For us in the academy the case seems to be that “progressive” men in the political “left”, black and white, can be found sharing the spoils among themselves. The women on the other hand take up to 10 years to finish a master’s degree because they are caught, knee-deep, teaching hundreds of students while the men do “research”. We are yet to tell the horrid stories of the young women who are forced to accompany their department heads to their lectures to end up only assisting them click their PowerPoint slides! These women have much to tell us that perhaps the “isibaya” is all around us and not just peculiar to national politics.
And somewhere there is still another woman. She’s young, probably with a baby or two. She managed to finish matric but either did not complete tertiary or could not afford it. She rents a flat with one bedroom with two friends or more. She is definitely on Facebook, and maybe Twitter too. When she has temporary employment she is either working at Jet or Mr Price. Bonang Matheba is to her what Khanyi Dhlomo was to women before her. As a friend of mine has noted, this woman spends most of her days of unemployment watching repeats of Generations and Isidingo. She is part of what Nomalanga Mkhize has defined as the “Peter Pan” generation — economically forced into perpetual adolescence.
But unlike the invisible rural woman, this woman knows what is “trending” but has no real way of getting the trends herself.
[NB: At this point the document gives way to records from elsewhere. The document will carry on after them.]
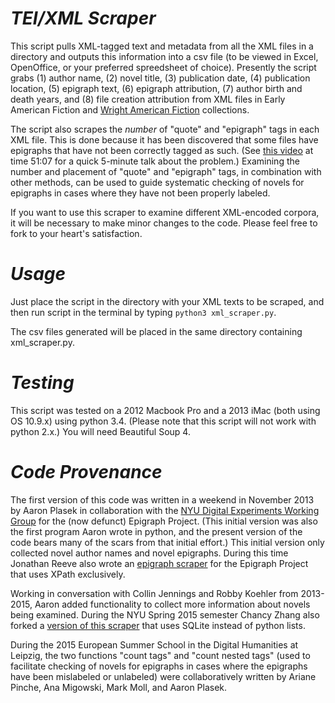 *TEI/XML Scraper*
================
This script pulls XML-tagged text and metadata from all the XML files in a directory and outputs this information into a csv file (to be viewed in Excel, OpenOffice, or your preferred spreedsheet of choice). Presently the script grabs (1) author name, (2) novel title, (3) publication date, (4) publication location, (5) epigraph text, (6) epigraph attribution, (7) author birth and death years, and (8) file creation attribution from XML files in Early American Fiction and [Wright American Fiction](https://github.com/iulibdcs/tei_text) collections. 

The script also scrapes the *number* of "quote" and "epigraph" tags in each XML file. This is done because it has been discovered that some files have epigraphs that have not been correctly tagged as such. (See [this video](http://videostreaming.gc.cuny.edu/videos/video/3502/?live=true) at time 51:07 for a quick 5-minute talk about the problem.) Examining the number and placement of "quote" and "epigraph" tags, in combination with other methods, can be used to guide systematic checking of novels for epigraphs in cases where they have not been properly labeled.

If you want to use this scraper to examine different XML-encoded corpora, it will be necessary to make minor changes to the code. Please feel free to fork to your heart's satisfaction. 

*Usage*
=============
Just place the script in the directory with your XML texts to be scraped, and then run script in the terminal by typing
`python3 xml_scraper.py`.

The csv files generated will be placed in the same directory containing xml_scraper.py. 

*Testing*
==========
This script was tested on a 2012 Macbook Pro and a 2013 iMac (both using OS 10.9.x) using python 3.4. (Please note that this script will not work with python 2.x.) You will need Beautiful Soup 4. 

*Code Provenance*
=============
The first version of this code was written in a weekend in November 2013 by Aaron Plasek in collaboration with the [NYU Digital Experiments Working Group](http://nyudigitalexperiments.com/) for the (now defunct) Epigraph Project. (This initial version was also the first program Aaron wrote in python, and the present version of the code bears many of the scars from that initial effort.) This initial version only collected novel author names and novel epigraphs. During this time Jonathan Reeve also wrote an [epigraph scraper](https://github.com/DigitalExperiments/epi-project) for the Epigraph Project that uses XPath exclusively.  

Working in conversation with Collin Jennings and Robby Koehler from 2013-2015, Aaron added functionality to collect more information about novels being examined. During the NYU Spring 2015 semester Chancy Zhang also forked a [version of this scraper](https://github.com/yangchen506) that uses SQLite instead of python lists. 

During the 2015 European Summer School in the Digital Humanities at Leipzig, the two functions "count tags" and "count nested tags" (used to facilitate checking of novels for epigraphs in cases where the epigraphs have been mislabeled or unlabeled) were collaboratively written by Ariane Pinche, Ana Migowski, Mark Moll, and Aaron Plasek.
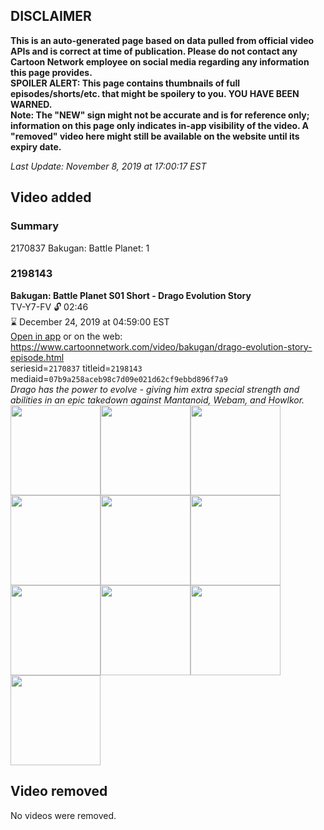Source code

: ## DISCLAIMER
**This is an auto-generated page based on data pulled from official video APIs and is correct at time of publication. Please do not contact any Cartoon Network employee on social media regarding any information this page provides.**  
**SPOILER ALERT: This page contains thumbnails of full episodes/shorts/etc. that might be spoilery to you. YOU HAVE BEEN WARNED.**  
**Note: The "NEW" sign might not be accurate and is for reference only; information on this page only indicates in-app visibility of the video. A "removed" video here might still be available on the website until its expiry date.**  

_Last Update: November 8, 2019 at 17:00:17 EST_
## Video added
### Summary
2170837 Bakugan: Battle Planet: 1  
### 2198143
**Bakugan: Battle Planet S01 Short - Drago Evolution Story**  
TV-Y7-FV 🔓 02:46  
⌛ December 24, 2019 at 04:59:00 EST  
[Open in app](https://tinyurl.com/y4kfm4mu) or on the web: https://www.cartoonnetwork.com/video/bakugan/drago-evolution-story-episode.html  
seriesid=`2170837` titleid=`2198143` mediaid=`07b9a258aceb98c7d09e021d62cf9ebbd896f7a9`  
_Drago has the power to evolve - giving him extra special strength and abilities in an epic takedown against Mantanoid, Webam, and Howlkor._  
<a href="https://s3.amazonaws.com/cartoonorchestrator/2198143_001_1280x720.jpg"><img src="https://s3.amazonaws.com/cartoonorchestrator/2198143_001_640x360.jpg" height="144px" /></a><a href="https://s3.amazonaws.com/cartoonorchestrator/2198143_002_1280x720.jpg"><img src="https://s3.amazonaws.com/cartoonorchestrator/2198143_002_640x360.jpg" height="144px" /></a><a href="https://s3.amazonaws.com/cartoonorchestrator/2198143_003_1280x720.jpg"><img src="https://s3.amazonaws.com/cartoonorchestrator/2198143_003_640x360.jpg" height="144px" /></a><a href="https://s3.amazonaws.com/cartoonorchestrator/2198143_004_1280x720.jpg"><img src="https://s3.amazonaws.com/cartoonorchestrator/2198143_004_640x360.jpg" height="144px" /></a><a href="https://s3.amazonaws.com/cartoonorchestrator/2198143_005_1280x720.jpg"><img src="https://s3.amazonaws.com/cartoonorchestrator/2198143_005_640x360.jpg" height="144px" /></a><a href="https://s3.amazonaws.com/cartoonorchestrator/2198143_006_1280x720.jpg"><img src="https://s3.amazonaws.com/cartoonorchestrator/2198143_006_640x360.jpg" height="144px" /></a><a href="https://s3.amazonaws.com/cartoonorchestrator/2198143_007_1280x720.jpg"><img src="https://s3.amazonaws.com/cartoonorchestrator/2198143_007_640x360.jpg" height="144px" /></a><a href="https://s3.amazonaws.com/cartoonorchestrator/2198143_008_1280x720.jpg"><img src="https://s3.amazonaws.com/cartoonorchestrator/2198143_008_640x360.jpg" height="144px" /></a><a href="https://s3.amazonaws.com/cartoonorchestrator/2198143_009_1280x720.jpg"><img src="https://s3.amazonaws.com/cartoonorchestrator/2198143_009_640x360.jpg" height="144px" /></a><a href="https://s3.amazonaws.com/cartoonorchestrator/2198143_010_1280x720.jpg"><img src="https://s3.amazonaws.com/cartoonorchestrator/2198143_010_640x360.jpg" height="144px" /></a>
## Video removed
No videos were removed.  
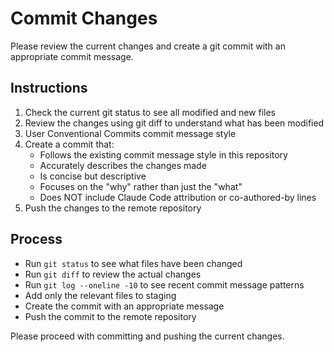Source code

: # Commit Changes

Please review the current changes and create a git commit with an appropriate commit message.

## Instructions

1. Check the current git status to see all modified and new files
2. Review the changes using git diff to understand what has been modified
3. User Conventional Commits commit message style
4. Create a commit that:
   - Follows the existing commit message style in this repository
   - Accurately describes the changes made
   - Is concise but descriptive
   - Focuses on the "why" rather than just the "what"
   - Does NOT include Claude Code attribution or co-authored-by lines
5. Push the changes to the remote repository

## Process

- Run `git status` to see what files have been changed
- Run `git diff` to review the actual changes
- Run `git log --oneline -10` to see recent commit message patterns
- Add only the relevant files to staging
- Create the commit with an appropriate message
- Push the commit to the remote repository

Please proceed with committing and pushing the current changes.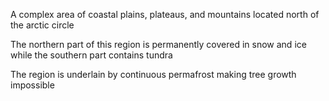 A complex area of coastal plains, plateaus, and mountains located north of the arctic circle

The northern part of this region is permanently covered in snow and ice while the southern part contains tundra

The region is underlain by continuous permafrost making tree growth impossible

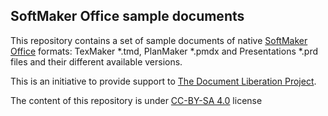 ## SoftMaker Office sample documents

This repository contains a set of sample documents of native [SoftMaker Office](http://www.softmaker.com/) formats: TexMaker *.tmd, PlanMaker *.pmdx and Presentations *.prd files and their different available versions.

This is an initiative to provide support to [The Document Liberation Project](http://www.documentliberation.org/).

The content of this repository is under [CC-BY-SA 4.0](https://creativecommons.org/licenses/by-sa/4.0/) license
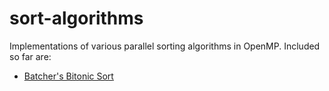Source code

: # sort-algorithms

Implementations of various parallel sorting algorithms in OpenMP. Included so far are:

* [Batcher's Bitonic Sort](https://en.wikipedia.org/wiki/Bitonic_sorter)
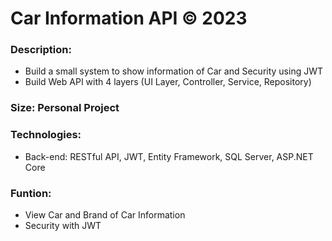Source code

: 
# Car Information API © 2023 

### Description: 
* Build a small system to show information of Car and Security using JWT
* Build Web API with 4 layers (UI Layer, Controller, Service, Repository)

### Size: Personal Project

### Technologies: 
* Back-end: RESTful API, JWT, Entity Framework, SQL Server, ASP.NET Core

### Funtion: 
* View Car and Brand of Car Information
* Security with JWT

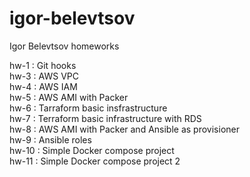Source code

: # igor-belevtsov
Igor Belevtsov homeworks

hw-1 : Git hooks \
hw-3 : AWS VPC \
hw-4 : AWS IAM \
hw-5 : AWS AMI with Packer \
hw-6 : Tarraform basic insfrastructure \
hw-7 : Terraform basic infrastructure with RDS \
hw-8 : AWS AMI with Packer and Ansible as provisioner \
hw-9 : Ansible roles \
hw-10 : Simple Docker compose project \
hw-11 : Simple Docker compose project 2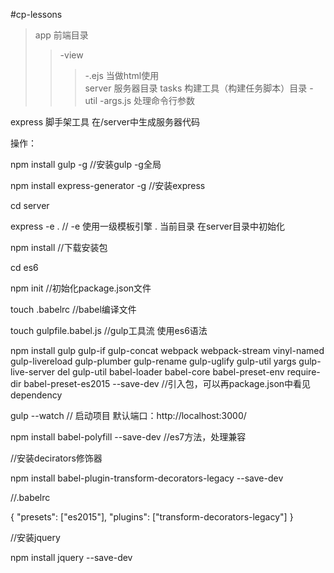 ﻿#cp-lessons
 
 
>app     前端目录
>>-view  
>>> -.ejs 当做html使用        
>server  服务器目录
>tasks   构建工具（构建任务脚本）目录
>>-util
>>>-args.js   处理命令行参数
        



express    脚手架工具      在/server中生成服务器代码


操作：

npm install gulp -g     //安装gulp  -g全局

npm install express-generator -g    //安装express

cd server

express -e .       // -e 使用一级模板引擎  . 当前目录      在server目录中初始化

npm install         //下载安装包

cd es6

npm init  //初始化package.json文件

touch .babelrc  //babel编译文件

touch gulpfile.babel.js     //gulp工具流  使用es6语法


npm install gulp gulp-if gulp-concat webpack webpack-stream vinyl-named gulp-livereload gulp-plumber 
gulp-rename  gulp-uglify gulp-util yargs gulp-live-server del gulp-util babel-loader babel-core 
babel-preset-env require-dir babel-preset-es2015 --save-dev
//引入包，可以再package.json中看见dependency

gulp --watch    //  启动项目  默认端口：http://localhost:3000/

npm install babel-polyfill --save-dev   //es7方法，处理兼容


//安装decirators修饰器

npm install babel-plugin-transform-decorators-legacy --save-dev

//.babelrc

{
  "presets": ["es2015"],
  "plugins": ["transform-decorators-legacy"]
}


//安装jquery

npm install jquery --save-dev

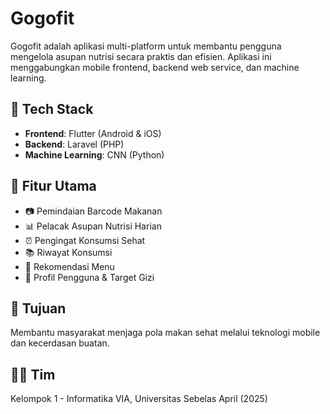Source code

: # Gogofit

Gogofit adalah aplikasi multi-platform untuk membantu pengguna mengelola asupan nutrisi secara praktis dan efisien. Aplikasi ini menggabungkan mobile frontend, backend web service, dan machine learning.

## 🧩 Tech Stack

- **Frontend**: Flutter (Android & iOS)
- **Backend**: Laravel (PHP)
- **Machine Learning**: CNN (Python)

## 🎯 Fitur Utama

- 📷 Pemindaian Barcode Makanan
- 📊 Pelacak Asupan Nutrisi Harian
- ⏰ Pengingat Konsumsi Sehat
- 📚 Riwayat Konsumsi
- 🥗 Rekomendasi Menu
- 👤 Profil Pengguna & Target Gizi

## 🧠 Tujuan

Membantu masyarakat menjaga pola makan sehat melalui teknologi mobile dan kecerdasan buatan.

## 👨‍💻 Tim

Kelompok 1 - Informatika VIA, Universitas Sebelas April (2025)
How is she affected by the isibayarisation of our politics?
I am sure that I have misrecognised many women in this crude categorisation of the many faces of “the South African woman”. What I wish to show is that women relate differently to the isibaya. The work of telling the joys and pains of all of these women can offer us fresh perspectives at these different levels of how to think ourselves out of this kraal and work on building our sacred space — ixhanti lethu — where we can start writing ourselves into the “mainstream”.
Doing so will do well in also redefining the seemingly clear binary between “soft” and “hard news” by showing the intersection of the political on the “everyday” lives of South African women.